A 15-year-old Texas teenager reportedly is the youngest victim in the outbreak of vaping-related illnesses. More than 2,600 vaping-related hospitalizations and 57 have been reported by the U.S. Centers for Disease Control and Prevention.

The death of a 15-year-old teenager from Texas reportedly is the youngest vaping-related fatality in the United States since an outbreak of lung injuries associated with e-cigarettes and vaping began last year.

There have been more than 2,602 hospitalizations linked to e-cigarette use or vaping, according to the latest total released by the U.S. Centers for Disease Control and Prevention

The CDC also reported that 57 deaths have been confirmed in 27 states and the District of Columbia, including Pennsylvania, Delaware, and New Jersey. 

The rate of hospitalizations and deaths linked to vaping have slowed in recent weeks. 

The deceased 15-year-old also had a "chronic underlying medical condition," according to a press release put out by Dallas County Health and Human Services officials on Dec. 31. Time later confirmed the teen's age. 
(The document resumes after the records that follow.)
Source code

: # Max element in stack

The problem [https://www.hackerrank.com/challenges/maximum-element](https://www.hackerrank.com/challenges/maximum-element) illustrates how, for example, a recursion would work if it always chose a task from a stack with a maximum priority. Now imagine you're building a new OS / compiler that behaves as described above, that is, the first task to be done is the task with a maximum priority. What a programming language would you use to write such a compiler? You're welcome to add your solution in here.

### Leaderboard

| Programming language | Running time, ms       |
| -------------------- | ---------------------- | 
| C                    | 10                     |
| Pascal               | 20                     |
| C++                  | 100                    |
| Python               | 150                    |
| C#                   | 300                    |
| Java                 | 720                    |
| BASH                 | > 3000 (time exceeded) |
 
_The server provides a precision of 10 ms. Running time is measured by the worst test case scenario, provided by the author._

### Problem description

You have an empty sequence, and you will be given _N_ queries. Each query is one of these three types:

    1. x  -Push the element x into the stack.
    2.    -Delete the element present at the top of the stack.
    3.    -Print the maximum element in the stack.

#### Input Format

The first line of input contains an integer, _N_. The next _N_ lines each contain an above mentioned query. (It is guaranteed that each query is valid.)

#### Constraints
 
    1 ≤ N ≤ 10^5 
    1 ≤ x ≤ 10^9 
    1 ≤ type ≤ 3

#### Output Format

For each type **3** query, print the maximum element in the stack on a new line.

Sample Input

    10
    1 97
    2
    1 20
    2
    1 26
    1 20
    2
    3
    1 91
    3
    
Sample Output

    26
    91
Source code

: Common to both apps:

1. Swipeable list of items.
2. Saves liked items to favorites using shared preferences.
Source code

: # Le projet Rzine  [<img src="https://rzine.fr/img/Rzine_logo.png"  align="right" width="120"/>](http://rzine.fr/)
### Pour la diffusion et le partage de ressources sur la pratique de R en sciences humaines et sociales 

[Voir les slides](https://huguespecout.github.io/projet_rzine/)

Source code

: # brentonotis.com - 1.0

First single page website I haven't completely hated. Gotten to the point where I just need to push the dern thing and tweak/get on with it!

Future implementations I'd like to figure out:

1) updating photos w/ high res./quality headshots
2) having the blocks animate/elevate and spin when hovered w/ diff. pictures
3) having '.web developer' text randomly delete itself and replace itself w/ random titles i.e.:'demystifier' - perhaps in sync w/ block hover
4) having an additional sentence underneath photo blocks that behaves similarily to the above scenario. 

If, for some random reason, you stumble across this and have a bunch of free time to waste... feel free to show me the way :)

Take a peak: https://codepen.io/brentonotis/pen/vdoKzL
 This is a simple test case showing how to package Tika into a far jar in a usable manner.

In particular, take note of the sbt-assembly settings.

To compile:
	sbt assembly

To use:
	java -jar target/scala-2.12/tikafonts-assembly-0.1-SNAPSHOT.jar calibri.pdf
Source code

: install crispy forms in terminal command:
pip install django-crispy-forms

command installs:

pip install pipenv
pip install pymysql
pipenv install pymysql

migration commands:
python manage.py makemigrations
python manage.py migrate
The death marked Dallas County's first vaping-related fatality. 

Earlier this month, the Trump administration unveiled a policy that will ban flavored e-cigarette pods used in cartridge-based devices. The ban, which includes all pod flavors other than menthol and tobacco, will target popular brands that have come under heavy scrutiny during the outbreak. Additionally, the U.S. Food and Drug Administration raised the federal minimum age to purchase all tobacco products, including e-cigarettes, to 21. 

The CDC reported last month that Vitamin E acetate is increasingly being linked as a leading cause of e-cigarette, or vaping, product use-associated lung injury (EVALI) in the U.S. Though most cases involve people who vaped THC, the psychoactive compound found in marijuana, a smaller proportion of victims report only using nicotine-containing products.

The outbreak first made headlines late last summer when doctors began treating more patients with severe lung disease tied to vaping. Both Pennsylvania and New Jersey confirmed their first vaping-related deaths in early October.